Offering Time
by Karen Kunc
- Date:
- 2001
- Medium:
- Color woodcut with letterpress, aquatint in blue, and watercolor on cream Japanese paper, folded and housed in sharkskin paper covered folio box
- Source:
- Art Institute of Chicago

by Karen Kunc
$1,000–$5,000. Common prints: $1,000–$2,000. Key value factors: Kunc's vibrant woodcuts are well-represented in major museum collections. Larger formats and more dynamic compositions command premiums.

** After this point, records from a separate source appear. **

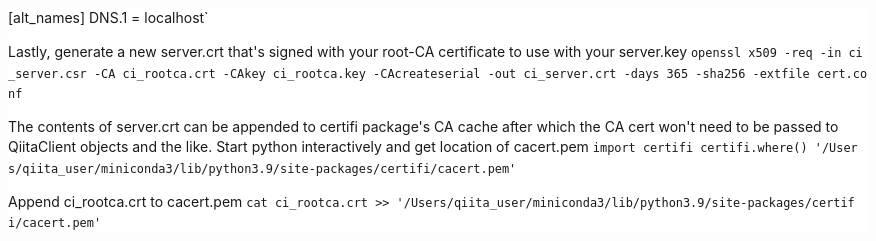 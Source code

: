 [alt_names]
DNS.1 = localhost`

Lastly, generate a new server.crt that's signed with your root-CA certificate to use with your server.key
`openssl x509 -req -in ci_server.csr -CA ci_rootca.crt -CAkey ci_rootca.key -CAcreateserial -out ci_server.crt -days 365 -sha256 -extfile cert.conf`

The contents of server.crt can be appended to certifi package's CA cache after which the CA cert won't need to be passed to QiitaClient objects and the like.
Start python interactively and get location of cacert.pem
`import certifi
certifi.where()
'/Users/qiita_user/miniconda3/lib/python3.9/site-packages/certifi/cacert.pem'`

Append ci_rootca.crt to cacert.pem
`cat ci_rootca.crt >> '/Users/qiita_user/miniconda3/lib/python3.9/site-packages/certifi/cacert.pem'`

Offering Time is a 2001 work by Karen Kunc created using an elaborate combination of techniques: color woodcut with letterpress, aquatint in blue, and watercolor, all printed on cream Japanese paper. The piece is folded and housed in a sharkskin paper-covered folio box, making it as much a sculptural art object as a printed image. Kunc is an American printmaker who has spent decades pushing the woodcut medium beyond its conventional boundaries, producing large-scale works with rich, saturated color and complex layering. Her use of Japanese [washi](/glossary/washi) paper connects her practice to the mokuhanga tradition, though her imagery draws from natural phenomena, geological formations, and organic growth patterns rather than Japanese subjects. The folio box presentation elevates the work to a precious, contained experience, meant to be opened and contemplated rather than hung on a wall.
Offering Time was created by Karen Kunc in 2001.
Offering Time uses Etching, on color woodcut with letterpress, aquatint in blue, and watercolor on cream japanese paper, folded and housed in sharkskin paper covered folio box.